4. Machen sich Mitarbeiter auch strafbar, wenn sie gezwungenermaßen mehr arbeiten?

Im Regelfall besteht nur für den Arbeitgeber ein Strafbarkeitsrisiko. Es gibt theoretisch Ausnahmen, bei denen den Mitarbeitern strafrechtliche Beihilfe vorgeworfen werden könnte. Das passiert in der Praxis aber kaum.

5. Wenn die Mitarbeiter mehr Stunden leisten, als beim Arbeitsamt angegeben, mit welchen Strafen müssen Arbeitgeber rechnen?

Die Täter müssen mit Geld- oder Freiheitsstrafen rechnen, im schlimmsten Fall bis zu zehn Jahren. Darüber hinaus drohen der Verlust der gewerberechtlichen Zuverlässigkeit und die Gefahr einer Auftragssperre bei öffentlichen Ausschreibungen.

6. Gibt es bereits aktuelle Fälle von Subventionsbetrug?

Einige Medien haben über Ermittlungsverfahren während mit der Corona-Krise berichtet. Aktuell sind dies jedoch meistens Betrugstaten im Zusammenhang mit der Beantragung staatlicher Corona-Soforthilfen. Wahrscheinlich werden ab dem dritten beziehungsweise vierten Quartal dieses Jahres immens viele Ermittlungsverfahren wegen Kurzarbeitergeld eingeleitet.

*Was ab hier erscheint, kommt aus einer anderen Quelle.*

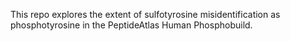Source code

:This repo explores the extent of sulfotyrosine misidentification as phosphotyrosine in the PeptideAtlas Human Phosphobuild.
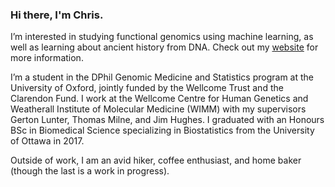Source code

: ### Hi there, I'm Chris.

I’m interested in studying functional genomics using machine learning, as well as learning about ancient history from DNA. Check out my [website](http://chrisbcole.me/) for more information.

I’m a student in the DPhil Genomic Medicine and Statistics program at the University of Oxford, jointly funded by the Wellcome Trust and the Clarendon Fund. I work at the Wellcome Centre for Human Genetics and Weatherall Institute of Molecular Medicine (WIMM) with my supervisors Gerton Lunter, Thomas Milne, and Jim Hughes. I graduated with an Honours BSc in Biomedical Science specializing in Biostatistics from the University of Ottawa in 2017.

Outside of work, I am an avid hiker, coffee enthusiast, and home baker (though the last is a work in progress).

<!--
**Chris1221/Chris1221** is a ✨ _special_ ✨ repository because its `README.md` (this file) appears on your GitHub profile.

Here are some ideas to get you started:

- 🔭 I’m currently working on ...
- 🌱 I’m currently learning ...
- 👯 I’m looking to collaborate on ...
- 🤔 I’m looking for help with ...
- 💬 Ask me about ...
- 📫 How to reach me: ...
- 😄 Pronouns: ...
- ⚡ Fun fact: ...
-->
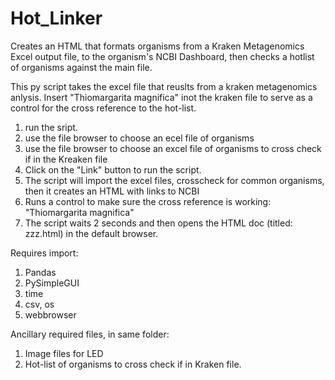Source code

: # Hot_Linker

Creates an HTML that formats organisms from a Kraken Metagenomics Excel output file, to the organism's NCBI Dashboard, then checks a hotlist of organisms against the main file.

This py script takes the excel file that reuslts from a kraken metagenomics anlysis.  Insert "Thiomargarita magnifica" inot the kraken file to serve as a control for the cross reference to the hot-list.

1) run the sript.
2) use the file browser to choose an ecel file of organisms
3) use the file browser to choose an excel file of organisms to cross check if in the Kreaken file
4) Click on the "Link" button to run the script.
5) The script will import the excel files, crosscheck for common organisms, then it creates an HTML with links to NCBI
6) Runs a control to make sure the cross reference is working: "Thiomargarita magnifica"
7) The script waits 2 seconds and then opens the HTML doc (titled: zzz.html) in the default browser.

Requires import:

1) Pandas
2) PySimpleGUI
3) time
4) csv, os
5) webbrowser

Ancillary required files, in same folder:

1) Image files for LED
2) Hot-list of organisms to cross check if in Kraken file.
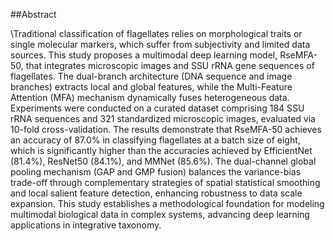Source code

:##Abstract

\Traditional classification of flagellates relies on morphological traits or single molecular markers, which suffer from subjectivity and limited data sources. This study proposes a multimodal deep learning model, RseMFA-50, that integrates microscopic images and SSU rRNA gene sequences of flagellates. The dual-branch architecture (DNA sequence and image branches) extracts local and global features, while the Multi-Feature Attention (MFA) mechanism dynamically fuses heterogeneous data. Experiments were conducted on a curated dataset comprising 184 SSU rRNA sequences and 321 standardized microscopic images, evaluated via 10-fold cross-validation. The results demonstrate that RseMFA-50 achieves an accuracy of 87.0% in classifying flagellates at a batch size of eight, which is significantly higher than the accuracies achieved by EfficientNet (81.4%), ResNet50 (84.1%), and MMNet (85.6%).  The dual-channel global pooling mechanism (GAP and GMP fusion) balances the variance-bias trade-off through complementary strategies of spatial statistical smoothing and local salient feature detection, enhancing robustness to data scale expansion. This study establishes a methodological foundation for modeling multimodal biological data in complex systems, advancing deep learning applications in integrative taxonomy.
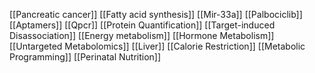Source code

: [[Pancreatic cancer]]
[[Fatty acid synthesis]]
[[Mir-33a]]
[[Palbociclib]]
[[Aptamers]]
[[Qpcr]]
[[Protein Quantification]]
[[Target-induced Disassociation]]
[[Energy metabolism]]
[[Hormone Metabolism]]
[[Untargeted Metabolomics]]
[[Liver]]
[[Calorie Restriction]]
[[Metabolic Programming]]
[[Perinatal Nutrition]]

Mir ist klar, dass dieser Artikel einigen von Euch nicht gefallen wird. Denkt aber bitte daran, welches Risiko ihr für welchen potentiellen Gewinn eingeht, bevor ihr in die Luft geht. Ihr solltet mir, wie üblich nichts glauben, sondern alles selber überprüfen. Denkt immer an den Werbespruch im Fernsehen: Zu Risiken und Nebenwirkungen befragt bitte den Berater Eures Vertrauens.